01 julho, 2007

Cão Sem Dono



Alguns dos maiores talentos do cinema brasileiro ainda estão relegados aos festivais e ao circuito alternativo. Esse parece ser exatamente o caso de Beto Brant, um dos melhores diretores da "nova geração". Brant alcançou certa fama com seu filme mais "palatável", O Invasor, onde, além de outras conquistas, revelou o excelente ator que o músico Paulo Miklos, dos Titãs, pode ser - esqueçam sua participação na novela da Globo. Uma breve análise da carreira de Brant revela o que parece ser um padrão: dirigiu alguns curtas nos anos 80 e começo dos anos 90, seu primeiro longa veio em 1997, Os Matadores, premiado em diversos festivais e visto por pouca gente, ficou um pouco mais popular com seu segundo longa, Ação Entre Amigos, idem nos prêmios, e tornou-se realmente conhecido por parte do grande público com O Invasor. Depois, voltou-se para o alternativo novamente com Crime Delicado, e agora, com Cão Sem Dono, pisa novamente de vez no cinema para poucos.

O filme mostra, em uma atmosfera intimista, a vida de um tradutor de russo desempregado, que vive em uma vida vazia em um apartamento vazio, acompanhado por um cachorro sem nome que o seguiu da rua até em casa, e esporadicamente por uma modelo iniciante.
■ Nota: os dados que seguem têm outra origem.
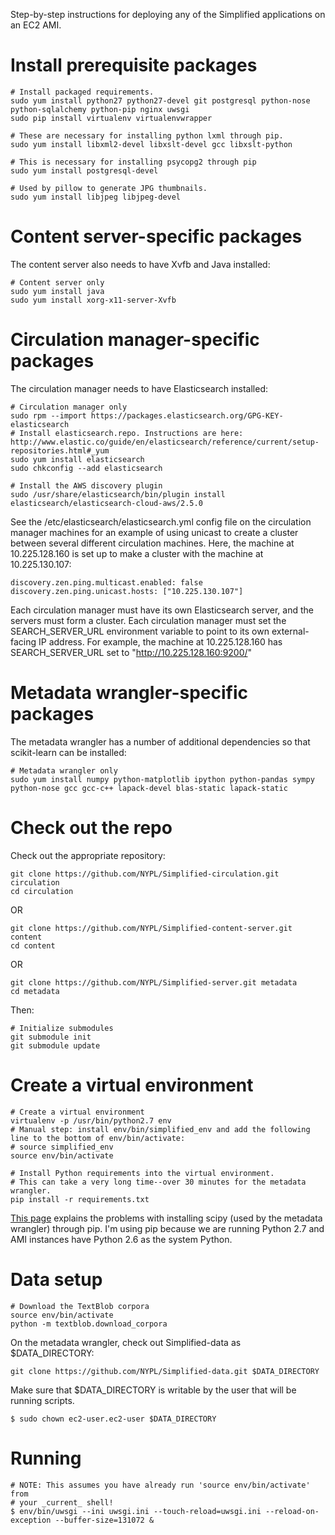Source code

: Step-by-step instructions for deploying any of the Simplified applications on an EC2 AMI.

# Install prerequisite packages

```
# Install packaged requirements.
sudo yum install python27 python27-devel git postgresql python-nose python-sqlalchemy python-pip nginx uwsgi
sudo pip install virtualenv virtualenvwrapper

# These are necessary for installing python lxml through pip.
sudo yum install libxml2-devel libxslt-devel gcc libxslt-python

# This is necessary for installing psycopg2 through pip
sudo yum install postgresql-devel

# Used by pillow to generate JPG thumbnails.
sudo yum install libjpeg libjpeg-devel
```

# Content server-specific packages

The content server also needs to have Xvfb and Java installed:

```
# Content server only
sudo yum install java
sudo yum install xorg-x11-server-Xvfb
```

# Circulation manager-specific packages

The circulation manager needs to have Elasticsearch installed:

```
# Circulation manager only
sudo rpm --import https://packages.elasticsearch.org/GPG-KEY-elasticsearch
# Install elasticsearch.repo. Instructions are here: http://www.elastic.co/guide/en/elasticsearch/reference/current/setup-repositories.html#_yum
sudo yum install elasticsearch
sudo chkconfig --add elasticsearch

# Install the AWS discovery plugin
sudo /usr/share/elasticsearch/bin/plugin install elasticsearch/elasticsearch-cloud-aws/2.5.0
```

See the /etc/elasticsearch/elasticsearch.yml config file on the circulation manager machines for an example of using unicast to create a cluster between several different circulation machines. Here, the machine at 10.225.128.160 is set up to make a cluster with the machine at 10.225.130.107:

```
discovery.zen.ping.multicast.enabled: false
discovery.zen.ping.unicast.hosts: ["10.225.130.107"]
```

Each circulation manager must have its own Elasticsearch server, and the servers must form a cluster. Each circulation manager must set the SEARCH_SERVER_URL environment variable to point to its own external-facing IP address. For example, the machine at 10.225.128.160 has SEARCH_SERVER_URL set to "http://10.225.128.160:9200/"

# Metadata wrangler-specific packages

The metadata wrangler has a number of additional dependencies so that scikit-learn can be installed:

```
# Metadata wrangler only
sudo yum install numpy python-matplotlib ipython python-pandas sympy python-nose gcc gcc-c++ lapack-devel blas-static lapack-static
```

# Check out the repo

Check out the appropriate repository:

```
git clone https://github.com/NYPL/Simplified-circulation.git circulation
cd circulation
```

OR

```
git clone https://github.com/NYPL/Simplified-content-server.git content
cd content
```

OR

```
git clone https://github.com/NYPL/Simplified-server.git metadata
cd metadata
```

Then:

```
# Initialize submodules
git submodule init
git submodule update
```

# Create a virtual environment

```
# Create a virtual environment
virtualenv -p /usr/bin/python2.7 env
# Manual step: install env/bin/simplified_env and add the following line to the bottom of env/bin/activate:
# source simplified_env
source env/bin/activate

# Install Python requirements into the virtual environment.
# This can take a very long time--over 30 minutes for the metadata wrangler.
pip install -r requirements.txt
```

[This page](http://www.zezuladp.com/2014/10/scaling-numpy-and-scipy-with-django-and.html) explains the problems with installing scipy (used by the metadata wrangler) through pip. I'm using pip because we are running Python 2.7 and AMI instances have Python 2.6 as the system Python.

# Data setup

```
# Download the TextBlob corpora
source env/bin/activate
python -m textblob.download_corpora
```

On the metadata wrangler, check out Simplified-data as $DATA_DIRECTORY:

```
git clone https://github.com/NYPL/Simplified-data.git $DATA_DIRECTORY
```

Make sure that $DATA_DIRECTORY is writable by the user that will be running scripts.

```
$ sudo chown ec2-user.ec2-user $DATA_DIRECTORY
```

# Running

```
# NOTE: This assumes you have already run 'source env/bin/activate' from
# your _current_ shell!
$ env/bin/uwsgi --ini uwsgi.ini --touch-reload=uwsgi.ini --reload-on-exception --buffer-size=131072 &
```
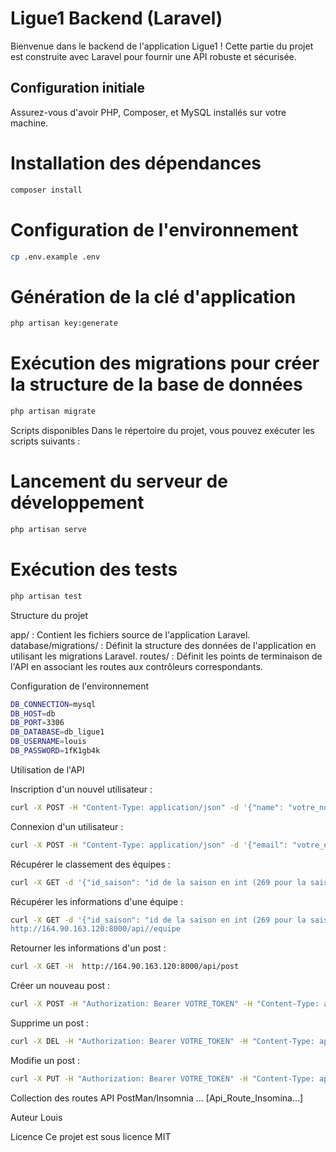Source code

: # Ligue1 Backend (Laravel)

Bienvenue dans le backend de l'application Ligue1 ! Cette partie du projet est construite avec Laravel pour fournir une API robuste et sécurisée.

## Configuration initiale

Assurez-vous d'avoir PHP, Composer, et MySQL installés sur votre machine.

# Installation des dépendances
```bash 
composer install
```

# Configuration de l'environnement
```bash 
cp .env.example .env
```

# Génération de la clé d'application
```bash 
php artisan key:generate
```

# Exécution des migrations pour créer la structure de la base de données
```bash
php artisan migrate
```
Scripts disponibles
Dans le répertoire du projet, vous pouvez exécuter les scripts suivants :

# Lancement du serveur de développement
```bash
php artisan serve
```

# Exécution des tests
```bash
php artisan test
```
Structure du projet

app/ : Contient les fichiers source de l'application Laravel.
database/migrations/ : Définit la structure des données de l'application en utilisant les migrations Laravel.
routes/ : Définit les points de terminaison de l'API en associant les routes aux contrôleurs correspondants.

Configuration de l'environnement
```bash 
DB_CONNECTION=mysql
DB_HOST=db
DB_PORT=3306
DB_DATABASE=db_ligue1
DB_USERNAME=louis
DB_PASSWORD=1fK1gb4k
```
Utilisation de l'API

Inscription d'un nouvel utilisateur :
```bash
curl -X POST -H "Content-Type: application/json" -d '{"name": "votre_nom", "email": "votre_email", "password": "votre_mot_de_passe"}' http://164.90.163.120:8000/api/register
```

Connexion d'un utilisateur :
```bash 
curl -X POST -H "Content-Type: application/json" -d '{"email": "votre_email", "password": "votre_mot_de_passe"}' http://164.90.163.120:8000/api/login
```

Récupérer le classement des équipes :
```bash
curl -X GET -d '{"id_saison": "id de la saison en int (269 pour la saison 2023-2024/ 167 pour la saison 2022-2023)"} http://164.90.163.120:8000/api/classement
```

Récupérer les informations d'une équipe :
```bash
curl -X GET -d '{"id_saison": "id de la saison en int (269 pour la saison 2023-2024", "id_equipe": "id de l'équipe (59 pour l'om)"}
http://164.90.163.120:8000/api//equipe
```

Retourner les informations d'un post :
```bash
curl -X GET -H  http://164.90.163.120:8000/api/post
```

Créer un nouveau post :
```bash
curl -X POST -H "Authorization: Bearer VOTRE_TOKEN" -H "Content-Type: application/json" -d '{"title": "titre_du_post", "content": "contenu_du_post"}' http://164.90.163.120:8000/api/posts/create
```

Supprime un post :
```bash
curl -X DEL -H "Authorization: Bearer VOTRE_TOKEN" -H "Content-Type: application/json" -http://164.90.163.120:8000/api/posts/{post}
```
Modifie un post :
```bash
curl -X PUT -H "Authorization: Bearer VOTRE_TOKEN" -H "Content-Type: application/json" -d '{"title": "nouveau_titre_du_post", "content": "nouveau_contenu_du_post"}' http://164.90.163.120:8000/api/posts/{post}
```

Collection des routes API PostMan/Insomnia ...
[Api_Route_Insomina…] 

Auteur
Louis

Licence
Ce projet est sous licence MIT
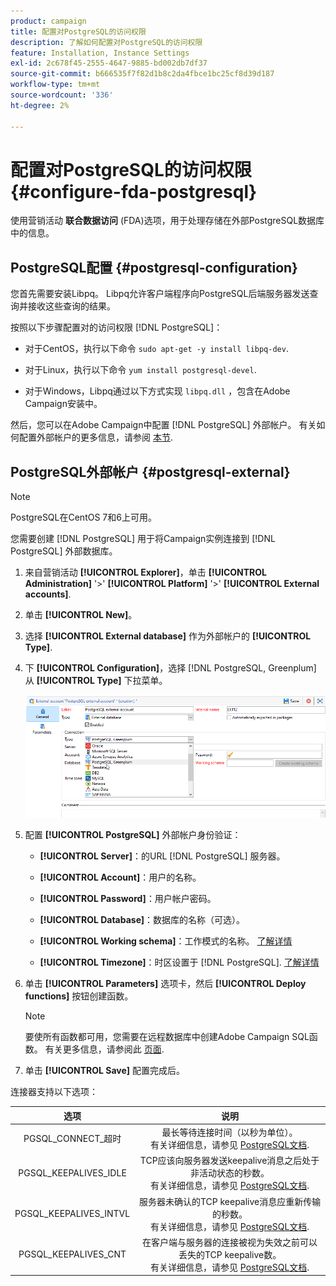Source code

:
 ```yaml
---
product: campaign
title: 配置对PostgreSQL的访问权限
description: 了解如何配置对PostgreSQL的访问权限
feature: Installation, Instance Settings
exl-id: 2c678f45-2555-4647-9885-bd002db7df37
source-git-commit: b666535f7f82d1b8c2da4fbce1bc25cf8d39d187
workflow-type: tm+mt
source-wordcount: '336'
ht-degree: 2%

---
```


# 配置对PostgreSQL的访问权限 {#configure-fda-postgresql}



使用营销活动 **联合数据访问** (FDA)选项，用于处理存储在外部PostgreSQL数据库中的信息。

## PostgreSQL配置 {#postgresql-configuration}

您首先需要安装Libpq。 Libpq允许客户端程序向PostgreSQL后端服务器发送查询并接收这些查询的结果。

按照以下步骤配置对的访问权限 [!DNL PostgreSQL]：

* 对于CentOS，执行以下命令 `sudo apt-get -y install libpq-dev`.

* 对于Linux，执行以下命令 `yum install postgresql-devel`.

* 对于Windows，Libpq通过以下方式实现 `libpq.dll` ，包含在Adobe Campaign安装中。

然后，您可以在Adobe Campaign中配置 [!DNL PostgreSQL] 外部帐户。 有关如何配置外部帐户的更多信息，请参阅 [本节](#postgresql-external).

## PostgreSQL外部帐户 {#postgresql-external}

>[!NOTE]
>
> PostgreSQL在CentOS 7和6上可用。

您需要创建 [!DNL PostgreSQL] 用于将Campaign实例连接到 [!DNL PostgreSQL] 外部数据库。

1. 来自营销活动 **[!UICONTROL Explorer]**，单击 **[!UICONTROL Administration]** &#39;>&#39; **[!UICONTROL Platform]** &#39;>&#39; **[!UICONTROL External accounts]**.

1. 单击 **[!UICONTROL New]**。

1. 选择 **[!UICONTROL External database]** 作为外部帐户的 **[!UICONTROL Type]**.

1. 下 **[!UICONTROL Configuration]**，选择 [!DNL PostgreSQL, Greenplum] 从 **[!UICONTROL Type]** 下拉菜单。

   ![](assets/postgresql_1.png)

1. 配置 **[!UICONTROL PostgreSQL]** 外部帐户身份验证：

   * **[!UICONTROL Server]**：的URL [!DNL PostgreSQL] 服务器。

   * **[!UICONTROL Account]**：用户的名称。

   * **[!UICONTROL Password]**：用户帐户密码。

   * **[!UICONTROL Database]**：数据库的名称（可选）。

   * **[!UICONTROL Working schema]**：工作模式的名称。 [了解详情](https://www.postgresql.org/docs/current/ddl-schemas.html)

   * **[!UICONTROL Timezone]**：时区设置于 [!DNL PostgreSQL]. [了解详情](https://www.postgresql.org/docs/7.2/timezones.html)

1. 单击 **[!UICONTROL Parameters]** 选项卡，然后 **[!UICONTROL Deploy functions]** 按钮创建函数。

   >[!NOTE]
   >
   >要使所有函数都可用，您需要在远程数据库中创建Adobe Campaign SQL函数。 有关更多信息，请参阅此 [页面](../../configuration/using/adding-additional-sql-functions.md).

1. 单击 **[!UICONTROL Save]** 配置完成后。

连接器支持以下选项：

| 选项 | 说明 |
|:-:|:-:|
| PGSQL_CONNECT_超时 | 最长等待连接时间（以秒为单位）。 <br>有关详细信息，请参见 [PostgreSQL文档](https://www.postgresql.org/docs/12/libpq-connect.html#LIBPQ-CONNECT-CONNECT-TIMEOUT). |
| PGSQL_KEEPALIVES_IDLE | TCP应该向服务器发送keepalive消息之后处于非活动状态的秒数。 <br>有关详细信息，请参见 [PostgreSQL文档](https://www.postgresql.org/docs/12/libpq-connect.html#LIBPQ-KEEPALIVES-IDLE). |
| PGSQL_KEEPALIVES_INTVL | 服务器未确认的TCP keepalive消息应重新传输的秒数。  <br>有关详细信息，请参见 [PostgreSQL文档](https://www.postgresql.org/docs/12/libpq-connect.html#LIBPQ-KEEPALIVES-INTERVAL). |
| PGSQL_KEEPALIVES_CNT | 在客户端与服务器的连接被视为失效之前可以丢失的TCP keepalive数。 <br>有关详细信息，请参见 [PostgreSQL文档](https://www.postgresql.org/docs/12/libpq-connect.html#LIBPQ-KEEPALIVES-COUNT). |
Somos, no filme, intrusos na vida de Ciro, e por isso estamos sempre um tanto incomodados com a nossa "presença". Brant mostra, com muita habilidade, como mesmo com relações e posses tão poucas, uma pessoa pode perder tudo. Marcela, a modelo que visita Ciro, descobre que tem câncer e afasta-se para um tratamento. Essa ruptura mostra que, mesmo com pouco, as pessoas podem perder tudo.

O elenco, com tão poucos atores quantos são os objetos no apartamento de Ciro, sai-se muito bem, dando ao filme aquele tom de "vida real" que praticamente todo filme alternativo tem. Não há nomes famosos, nem atuações particularmente excelentes. Tecnicamente, o filme segue quase à risca o lema "idéia na cabeça e câmera na mão" tão seguido pelos cineastas brasileiros.

Cão Sem Dono é um filme que agradará muito poucos - percebe-se isso facilmente na saída do cinema. Entretanto, é um exercício de estilo, e é assim que deve ser julgado. Como um livro que poucas pessoas conseguem terminar, um filme alternativo tem o seu papel na construção da arte em que se encontra. Uma produção em que o sentido está muito escondido entre os vazios da trama e da vida do personagem principal não se presta ao grande público, mas ajuda na formação de um diretor em que ainda devemos prestar muita atenção.